An exact reproduction of each record is required.

########################################

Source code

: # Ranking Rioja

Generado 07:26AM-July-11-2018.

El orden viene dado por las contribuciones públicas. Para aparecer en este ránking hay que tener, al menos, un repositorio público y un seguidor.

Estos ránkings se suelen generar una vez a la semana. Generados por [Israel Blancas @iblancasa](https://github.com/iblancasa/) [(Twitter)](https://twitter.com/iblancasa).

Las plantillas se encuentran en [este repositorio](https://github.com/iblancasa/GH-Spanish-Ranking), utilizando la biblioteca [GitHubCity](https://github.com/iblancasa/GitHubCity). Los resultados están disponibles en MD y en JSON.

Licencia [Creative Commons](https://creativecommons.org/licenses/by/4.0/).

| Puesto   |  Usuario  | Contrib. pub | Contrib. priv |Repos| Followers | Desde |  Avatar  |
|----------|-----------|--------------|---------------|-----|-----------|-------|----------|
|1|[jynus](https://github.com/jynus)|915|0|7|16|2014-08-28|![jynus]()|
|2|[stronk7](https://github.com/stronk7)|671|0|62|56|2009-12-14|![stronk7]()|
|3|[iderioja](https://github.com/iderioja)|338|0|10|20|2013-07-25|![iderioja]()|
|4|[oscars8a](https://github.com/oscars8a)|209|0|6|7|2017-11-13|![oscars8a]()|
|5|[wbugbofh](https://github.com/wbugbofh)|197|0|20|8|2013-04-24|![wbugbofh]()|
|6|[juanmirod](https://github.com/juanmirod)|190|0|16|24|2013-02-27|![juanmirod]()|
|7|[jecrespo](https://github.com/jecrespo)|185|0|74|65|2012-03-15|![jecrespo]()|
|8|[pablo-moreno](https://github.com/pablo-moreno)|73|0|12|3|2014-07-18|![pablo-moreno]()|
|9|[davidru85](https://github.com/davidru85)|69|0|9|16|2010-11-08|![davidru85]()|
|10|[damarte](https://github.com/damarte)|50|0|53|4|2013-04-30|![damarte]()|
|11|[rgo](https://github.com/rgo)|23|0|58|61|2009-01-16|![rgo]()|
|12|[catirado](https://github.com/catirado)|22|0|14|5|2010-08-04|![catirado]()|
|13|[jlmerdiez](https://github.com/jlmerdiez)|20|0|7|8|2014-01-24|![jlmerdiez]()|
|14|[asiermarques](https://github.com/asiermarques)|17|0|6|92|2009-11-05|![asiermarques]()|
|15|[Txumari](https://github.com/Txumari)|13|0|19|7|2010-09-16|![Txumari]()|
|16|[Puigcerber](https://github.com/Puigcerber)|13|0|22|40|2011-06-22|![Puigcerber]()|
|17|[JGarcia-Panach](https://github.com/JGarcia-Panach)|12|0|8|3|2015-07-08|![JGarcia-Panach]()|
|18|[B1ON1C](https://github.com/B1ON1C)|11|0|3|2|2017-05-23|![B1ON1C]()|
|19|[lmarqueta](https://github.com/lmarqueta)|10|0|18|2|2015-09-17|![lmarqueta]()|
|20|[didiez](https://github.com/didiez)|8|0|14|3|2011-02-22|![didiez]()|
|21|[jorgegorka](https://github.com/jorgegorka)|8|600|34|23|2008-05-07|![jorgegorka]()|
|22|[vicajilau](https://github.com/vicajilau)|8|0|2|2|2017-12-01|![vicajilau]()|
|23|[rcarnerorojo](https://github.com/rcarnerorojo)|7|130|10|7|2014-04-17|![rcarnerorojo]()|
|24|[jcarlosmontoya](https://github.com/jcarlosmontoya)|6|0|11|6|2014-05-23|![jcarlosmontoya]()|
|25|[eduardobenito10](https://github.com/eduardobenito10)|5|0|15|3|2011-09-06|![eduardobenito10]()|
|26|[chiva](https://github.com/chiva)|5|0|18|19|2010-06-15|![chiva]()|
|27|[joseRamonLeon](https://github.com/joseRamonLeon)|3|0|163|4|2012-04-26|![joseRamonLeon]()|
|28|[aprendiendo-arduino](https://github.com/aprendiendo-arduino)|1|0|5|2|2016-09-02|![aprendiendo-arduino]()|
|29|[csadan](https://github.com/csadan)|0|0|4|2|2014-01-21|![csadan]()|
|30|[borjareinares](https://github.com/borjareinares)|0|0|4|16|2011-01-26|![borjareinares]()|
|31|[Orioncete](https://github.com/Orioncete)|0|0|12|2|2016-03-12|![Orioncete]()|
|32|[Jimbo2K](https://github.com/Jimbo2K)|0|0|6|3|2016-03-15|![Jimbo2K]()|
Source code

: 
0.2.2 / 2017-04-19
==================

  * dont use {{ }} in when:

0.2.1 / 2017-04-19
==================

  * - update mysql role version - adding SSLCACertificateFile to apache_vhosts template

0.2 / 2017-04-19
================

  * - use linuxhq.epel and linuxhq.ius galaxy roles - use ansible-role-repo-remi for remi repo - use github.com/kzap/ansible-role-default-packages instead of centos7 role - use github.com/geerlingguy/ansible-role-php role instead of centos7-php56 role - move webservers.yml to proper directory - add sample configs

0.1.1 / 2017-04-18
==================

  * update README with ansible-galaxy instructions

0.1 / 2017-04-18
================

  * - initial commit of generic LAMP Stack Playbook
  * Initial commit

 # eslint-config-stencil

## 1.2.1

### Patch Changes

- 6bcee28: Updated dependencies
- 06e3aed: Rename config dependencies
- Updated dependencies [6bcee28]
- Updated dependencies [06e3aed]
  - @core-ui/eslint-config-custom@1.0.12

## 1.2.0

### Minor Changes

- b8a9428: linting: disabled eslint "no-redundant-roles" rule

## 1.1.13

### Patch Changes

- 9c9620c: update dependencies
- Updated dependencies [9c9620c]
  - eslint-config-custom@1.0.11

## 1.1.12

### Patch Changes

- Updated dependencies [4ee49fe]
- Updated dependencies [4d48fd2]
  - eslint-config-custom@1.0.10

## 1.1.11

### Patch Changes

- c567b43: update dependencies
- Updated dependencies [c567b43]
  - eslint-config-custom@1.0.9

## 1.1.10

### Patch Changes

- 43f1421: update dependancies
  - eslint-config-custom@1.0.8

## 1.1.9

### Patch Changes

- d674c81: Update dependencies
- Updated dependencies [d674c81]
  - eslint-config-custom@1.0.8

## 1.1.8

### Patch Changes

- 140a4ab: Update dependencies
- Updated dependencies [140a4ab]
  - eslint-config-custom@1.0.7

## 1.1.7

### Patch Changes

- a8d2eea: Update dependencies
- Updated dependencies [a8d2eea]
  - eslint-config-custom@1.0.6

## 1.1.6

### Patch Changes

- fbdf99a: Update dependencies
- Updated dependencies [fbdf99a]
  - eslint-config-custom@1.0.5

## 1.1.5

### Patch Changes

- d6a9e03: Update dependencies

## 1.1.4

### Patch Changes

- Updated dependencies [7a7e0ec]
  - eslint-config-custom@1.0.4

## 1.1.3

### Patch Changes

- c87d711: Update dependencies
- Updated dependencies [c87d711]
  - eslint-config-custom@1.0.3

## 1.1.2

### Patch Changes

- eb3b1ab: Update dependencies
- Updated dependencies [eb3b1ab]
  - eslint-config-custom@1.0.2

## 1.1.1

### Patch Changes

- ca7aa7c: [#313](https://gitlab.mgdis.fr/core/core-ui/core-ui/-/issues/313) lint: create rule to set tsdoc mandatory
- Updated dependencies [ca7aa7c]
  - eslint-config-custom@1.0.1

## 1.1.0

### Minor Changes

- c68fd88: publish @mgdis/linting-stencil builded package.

########################################

## RESPONSE TO THIS TASK
Source code

: # Ranking Rioja

Generado 07:26AM-July-11-2018.

El orden viene dado por las contribuciones públicas. Para aparecer en este ránking hay que tener, al menos, un repositorio público y un seguidor.

Estos ránkings se suelen generar una vez a la semana. Generados por [Israel Blancas @iblancasa](https://github.com/iblancasa/) [(Twitter)](https://twitter.com/iblancasa).

Las plantillas se encuentran en [este repositorio](https://github.com/iblancasa/GH-Spanish-Ranking), utilizando la biblioteca [GitHubCity](https://github.com/iblancasa/GitHubCity). Los resultados están disponibles en MD y en JSON.

Licencia [Creative Commons](https://creativecommons.org/licenses/by/4.0/).

| Puesto   |  Usuario  | Contrib. pub | Contrib. priv |Repos| Followers | Desde |  Avatar  |
|----------|-----------|--------------|---------------|-----|-----------|-------|----------|
|1|[jynus](https://github.com/jynus)|915|0|7|16|2014-08-28|![jynus]()|
|2|[stronk7](https://github.com/stronk7)|671|0|62|56|2009-12-14|![stronk7]()|
|3|[iderioja](https://github.com/iderioja)|338|0|10|20|2013-07-25|![iderioja]()|
|4|[oscars8a](https://github.com/oscars8a)|209|0|6|7|2017-11-13|![oscars8a]()|
|5|[wbugbofh](https://github.com/wbugbofh)|197|0|20|8|2013-04-24|![wbugbofh]()|
|6|[juanmirod](https://github.com/juanmirod)|190|0|16|24|2013-02-27|![juanmirod]()|
|7|[jecrespo](https://github.com/jecrespo)|185|0|74|65|2012-03-15|![jecrespo]()|
|8|[pablo-moreno](https://github.com/pablo-moreno)|73|0|12|3|2014-07-18|![pablo-moreno]()|
|9|[davidru85](https://github.com/davidru85)|69|0|9|16|2010-11-08|![davidru85]()|
|10|[damarte](https://github.com/damarte)|50|0|53|4|2013-04-30|![damarte]()|
|11|[rgo](https://github.com/rgo)|23|0|58|61|2009-01-16|![rgo]()|
|12|[catirado](https://github.com/catirado)|22|0|14|5|2010-08-04|![catirado]()|
|13|[jlmerdiez](https://github.com/jlmerdiez)|20|0|7|8|2014-01-24|![jlmerdiez]()|
|14|[asiermarques](https://github.com/asiermarques)|17|0|6|92|2009-11-05|![asiermarques]()|
|15|[Txumari](https://github.com/Txumari)|13|0|19|7|2010-09-16|![Txumari]()|
|16|[Puigcerber](https://github.com/Puigcerber)|13|0|22|40|2011-06-22|![Puigcerber]()|
|17|[JGarcia-Panach](https://github.com/JGarcia-Panach)|12|0|8|3|2015-07-08|![JGarcia-Panach]()|
|18|[B1ON1C](https://github.com/B1ON1C)|11|0|3|2|2017-05-23|![B1ON1C]()|
|19|[lmarqueta](https://github.com/lmarqueta)|10|0|18|2|2015-09-17|![lmarqueta]()|
|20|[didiez](https://github.com/didiez)|8|0|14|3|2011-02-22|![didiez]()|
|21|[jorgegorka](https://github.com/jorgegorka)|8|600|34|23|2008-05-07|![jorgegorka]()|
|22|[vicajilau](https://github.com/vicajilau)|8|0|2|2|2017-12-01|![vicajilau]()|
|23|[rcarnerorojo](https://github.com/rcarnerorojo)|7|130|10|7|2014-04-17|![rcarnerorojo]()|
|24|[jcarlosmontoya](https://github.com/jcarlosmontoya)|6|0|11|6|2014-05-23|![jcarlosmontoya]()|
|25|[eduardobenito10](https://github.com/eduardobenito10)|5|0|15|3|2011-09-06|![eduardobenito10]()|
|26|[chiva](https://github.com/chiva)|5|0|18|19|2010-06-15|![chiva]()|
|27|[joseRamonLeon](https://github.com/joseRamonLeon)|3|0|163|4|2012-04-26|![joseRamonLeon]()|
|28|[aprendiendo-arduino](https://github.com/aprendiendo-arduino)|1|0|5|2|2016-09-02|![aprendiendo-arduino]()|
|29|[csadan](https://github.com/csadan)|0|0|4|2|2014-01-21|![csadan]()|
|30|[borjareinares](https://github.com/borjareinares)|0|0|4|16|2011-01-26|![borjareinares]()|
|31|[Orioncete](https://github.com/Orioncete)|0|0|12|2|2016-03-12|![Orioncete]()|
|32|[Jimbo2K](https://github.com/Jimbo2K)|0|0|6|3|2016-03-15|![Jimbo2K]()|
Source code

: 
0.2.2 / 2017-04-19
==================

  * dont use {{ }} in when:

0.2.1 / 2017-04-19
==================

  * - update mysql role version - adding SSLCACertificateFile to apache_vhosts template

0.2 / 2017-04-19
================

  * - use linuxhq.epel and linuxhq.ius galaxy roles - use ansible-role-repo-remi for remi repo - use github.com/kzap/ansible-role-default-packages instead of centos7 role - use github.com/geerlingguy/ansible-role-php role instead of centos7-php56 role - move webservers.yml to proper directory - add sample configs

0.1.1 / 2017-04-18
==================

  * update README with ansible-galaxy instructions

0.1 / 2017-04-18
================

  * - initial commit of generic LAMP Stack Playbook
  * Initial commit

 # eslint-config-stencil

## 1.2.1

### Patch Changes

- 6bcee28: Updated dependencies
- 06e3aed: Rename config dependencies
- Updated dependencies [6bcee28]
- Updated dependencies [06e3aed]
  - @core-ui/eslint-config-custom@1.0.12

## 1.2.0

### Minor Changes

- b8a9428: linting: disabled eslint "no-redundant-roles" rule

## 1.1.13

### Patch Changes

- 9c9620c: update dependencies
- Updated dependencies [9c9620c]
  - eslint-config-custom@1.0.11

## 1.1.12

### Patch Changes

- Updated dependencies [4ee49fe]
- Updated dependencies [4d48fd2]
  - eslint-config-custom@1.0.10

## 1.1.11

### Patch Changes

- c567b43: update dependencies
- Updated dependencies [c567b43]
  - eslint-config-custom@1.0.9

## 1.1.10

### Patch Changes

- 43f1421: update dependancies
  - eslint-config-custom@1.0.8

## 1.1.9

### Patch Changes

- d674c81: Update dependencies
- Updated dependencies [d674c81]
  - eslint-config-custom@1.0.8

## 1.1.8

### Patch Changes

- 140a4ab: Update dependencies
- Updated dependencies [140a4ab]
  - eslint-config-custom@1.0.7

## 1.1.7

### Patch Changes

- a8d2eea: Update dependencies
- Updated dependencies [a8d2eea]
  - eslint-config-custom@1.0.6

## 1.1.6

### Patch Changes

- fbdf99a: Update dependencies
- Updated dependencies [fbdf99a]
  - eslint-config-custom@1.0.5

## 1.1.5

### Patch Changes

- d6a9e03: Update dependencies

## 1.1.4

### Patch Changes

- Updated dependencies [7a7e0ec]
  - eslint-config-custom@1.0.4

## 1.1.3

### Patch Changes

- c87d711: Update dependencies
- Updated dependencies [c87d711]
  - eslint-config-custom@1.0.3

## 1.1.2

### Patch Changes

- eb3b1ab: Update dependencies
- Updated dependencies [eb3b1ab]
  - eslint-config-custom@1.0.2

## 1.1.1

### Patch Changes

- ca7aa7c: [#313](https://gitlab.mgdis.fr/core/core-ui/core-ui/-/issues/313) lint: create rule to set tsdoc mandatory
- Updated dependencies [ca7aa7c]
  - eslint-config-custom@1.0.1

## 1.1.0

### Minor Changes

- c68fd88: publish @mgdis/linting-stencil builded package.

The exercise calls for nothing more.